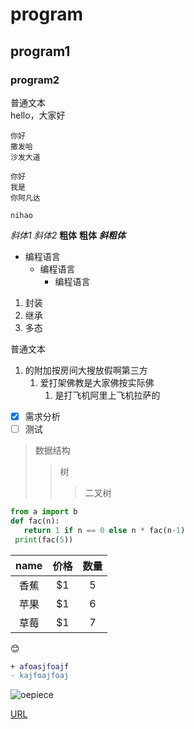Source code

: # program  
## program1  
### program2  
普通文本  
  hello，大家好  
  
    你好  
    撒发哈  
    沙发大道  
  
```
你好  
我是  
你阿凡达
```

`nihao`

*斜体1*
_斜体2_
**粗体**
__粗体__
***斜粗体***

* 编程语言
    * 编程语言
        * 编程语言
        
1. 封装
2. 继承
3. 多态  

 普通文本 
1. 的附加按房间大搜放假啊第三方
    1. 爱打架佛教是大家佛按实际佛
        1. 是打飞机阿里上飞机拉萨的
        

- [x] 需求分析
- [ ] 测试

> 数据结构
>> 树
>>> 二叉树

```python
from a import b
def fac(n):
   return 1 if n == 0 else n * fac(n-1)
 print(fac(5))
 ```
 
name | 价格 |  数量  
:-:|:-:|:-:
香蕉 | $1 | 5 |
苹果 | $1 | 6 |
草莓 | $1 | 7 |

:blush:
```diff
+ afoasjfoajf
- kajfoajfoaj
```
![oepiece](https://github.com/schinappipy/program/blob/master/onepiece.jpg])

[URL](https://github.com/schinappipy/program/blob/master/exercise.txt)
════════════════════
Your goal: Strip out the pictures and repeat the listing above exactly.

Answer space:
Source code

: # program  
## program1  
### program2  
普通文本  
  hello，大家好  
  
    你好  
    撒发哈  
    沙发大道  
  
```
你好  
我是  
你阿凡达
```

`nihao`

*斜体1*
_斜体2_
**粗体**
__粗体__
***斜粗体***

* 编程语言
    * 编程语言
        * 编程语言
        
1. 封装
2. 继承
3. 多态  

 普通文本 
1. 的附加按房间大搜放假啊第三方
    1. 爱打架佛教是大家佛按实际佛
        1. 是打飞机阿里上飞机拉萨的
        

- [x] 需求分析
- [ ] 测试

> 数据结构
>> 树
>>> 二叉树

```python
from a import b
def fac(n):
   return 1 if n == 0 else n * fac(n-1)
 print(fac(5))
 ```
 
name | 价格 |  数量  
:-:|:-:|:-:
香蕉 | $1 | 5 |
苹果 | $1 | 6 |
草莓 | $1 | 7 |

:blush:
```diff
+ afoasjfoajf
- kajfoajfoaj
```
![oepiece](https://github.com/schinappipy/program/blob/master/onepiece.jpg])

[URL](https://github.com/schinappipy/program/blob/master/exercise.txt)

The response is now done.